| Problem to solve |
When you reach the line in the data below that contains "Mac & Mobile Movies</u></a></li>", please start repeating lines exactly, and stop after the line that contains "Effects for 2024</u></a></li>", repeating nothing else.

(Records from a data source)

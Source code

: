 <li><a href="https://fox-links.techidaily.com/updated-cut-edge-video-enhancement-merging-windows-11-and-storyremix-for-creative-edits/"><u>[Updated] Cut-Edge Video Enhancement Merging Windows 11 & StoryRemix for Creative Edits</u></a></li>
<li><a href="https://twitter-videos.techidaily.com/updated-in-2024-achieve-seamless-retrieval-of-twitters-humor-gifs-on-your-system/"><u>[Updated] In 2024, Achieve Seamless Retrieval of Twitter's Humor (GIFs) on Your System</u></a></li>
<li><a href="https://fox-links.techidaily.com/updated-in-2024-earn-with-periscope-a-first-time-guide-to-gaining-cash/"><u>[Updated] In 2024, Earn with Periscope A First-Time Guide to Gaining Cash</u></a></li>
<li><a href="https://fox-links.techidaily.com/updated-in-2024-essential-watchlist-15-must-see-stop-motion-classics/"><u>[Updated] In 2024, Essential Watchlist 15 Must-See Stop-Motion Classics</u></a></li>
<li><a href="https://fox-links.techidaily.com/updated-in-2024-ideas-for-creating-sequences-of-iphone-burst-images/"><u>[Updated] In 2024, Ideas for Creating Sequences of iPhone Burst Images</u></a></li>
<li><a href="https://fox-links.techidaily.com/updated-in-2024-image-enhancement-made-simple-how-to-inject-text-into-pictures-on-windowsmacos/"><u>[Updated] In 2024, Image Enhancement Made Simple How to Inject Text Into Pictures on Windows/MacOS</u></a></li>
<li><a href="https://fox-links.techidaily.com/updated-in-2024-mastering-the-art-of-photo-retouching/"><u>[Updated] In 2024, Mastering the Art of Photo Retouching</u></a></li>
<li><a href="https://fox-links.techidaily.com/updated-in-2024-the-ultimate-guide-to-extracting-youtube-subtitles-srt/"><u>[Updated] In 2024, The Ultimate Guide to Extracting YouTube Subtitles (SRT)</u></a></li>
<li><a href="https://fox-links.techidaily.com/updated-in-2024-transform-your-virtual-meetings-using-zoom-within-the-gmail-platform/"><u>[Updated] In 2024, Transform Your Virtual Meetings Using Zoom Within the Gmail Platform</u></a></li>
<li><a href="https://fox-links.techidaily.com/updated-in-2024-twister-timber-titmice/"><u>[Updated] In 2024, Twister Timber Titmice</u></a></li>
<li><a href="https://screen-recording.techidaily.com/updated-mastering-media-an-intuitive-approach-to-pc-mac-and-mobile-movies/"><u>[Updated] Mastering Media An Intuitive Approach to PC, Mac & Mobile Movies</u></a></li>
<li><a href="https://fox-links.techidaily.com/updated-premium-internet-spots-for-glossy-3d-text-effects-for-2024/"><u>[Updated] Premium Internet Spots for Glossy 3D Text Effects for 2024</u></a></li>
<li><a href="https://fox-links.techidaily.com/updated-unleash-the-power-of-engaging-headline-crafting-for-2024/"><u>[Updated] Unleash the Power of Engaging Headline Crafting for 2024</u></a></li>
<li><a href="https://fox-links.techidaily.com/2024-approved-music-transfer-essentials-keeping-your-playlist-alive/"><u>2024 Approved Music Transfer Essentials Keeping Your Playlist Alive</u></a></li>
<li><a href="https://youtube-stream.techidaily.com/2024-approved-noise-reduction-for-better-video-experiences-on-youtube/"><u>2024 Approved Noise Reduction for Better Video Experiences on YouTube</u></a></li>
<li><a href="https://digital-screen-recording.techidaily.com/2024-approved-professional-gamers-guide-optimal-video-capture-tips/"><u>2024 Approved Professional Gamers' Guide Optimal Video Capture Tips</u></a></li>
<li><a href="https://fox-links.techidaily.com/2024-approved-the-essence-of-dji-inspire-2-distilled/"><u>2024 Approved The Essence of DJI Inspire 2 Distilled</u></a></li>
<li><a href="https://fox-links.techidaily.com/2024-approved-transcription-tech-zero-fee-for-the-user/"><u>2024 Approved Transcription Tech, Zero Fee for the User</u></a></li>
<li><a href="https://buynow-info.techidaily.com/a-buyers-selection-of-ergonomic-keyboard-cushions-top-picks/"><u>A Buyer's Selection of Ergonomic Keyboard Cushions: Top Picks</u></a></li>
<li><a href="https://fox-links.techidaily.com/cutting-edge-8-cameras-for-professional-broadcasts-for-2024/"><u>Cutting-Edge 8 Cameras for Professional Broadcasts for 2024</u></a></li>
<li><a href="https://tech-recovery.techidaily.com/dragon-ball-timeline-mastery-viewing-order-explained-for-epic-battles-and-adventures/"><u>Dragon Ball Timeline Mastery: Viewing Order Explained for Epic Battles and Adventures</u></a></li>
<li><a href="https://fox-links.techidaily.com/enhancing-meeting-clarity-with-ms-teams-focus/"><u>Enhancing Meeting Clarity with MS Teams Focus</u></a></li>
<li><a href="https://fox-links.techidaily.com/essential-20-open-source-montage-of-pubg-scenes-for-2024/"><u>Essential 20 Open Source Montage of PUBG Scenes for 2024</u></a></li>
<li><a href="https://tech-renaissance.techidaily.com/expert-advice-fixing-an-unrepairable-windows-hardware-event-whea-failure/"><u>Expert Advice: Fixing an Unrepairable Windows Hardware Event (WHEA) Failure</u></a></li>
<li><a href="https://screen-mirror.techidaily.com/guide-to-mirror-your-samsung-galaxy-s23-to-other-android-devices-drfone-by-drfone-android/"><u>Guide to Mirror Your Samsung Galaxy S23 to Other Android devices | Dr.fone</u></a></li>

| Solved exercise |
<li><a href="https://screen-recording.techidaily.com/updated-mastering-media-an-intuitive-approach-to-pc-mac-and-mobile-movies/"><u>[Updated] Mastering Media An Intuitive Approach to PC, Mac & Mobile Movies</u></a></li>
<li><a href="https://fox-links.techidaily.com/updated-premium-internet-spots-for-glossy-3d-text-effects-for-2024/"><u>[Updated] Premium Internet Spots for Glossy 3D Text Effects for 2024</u></a></li>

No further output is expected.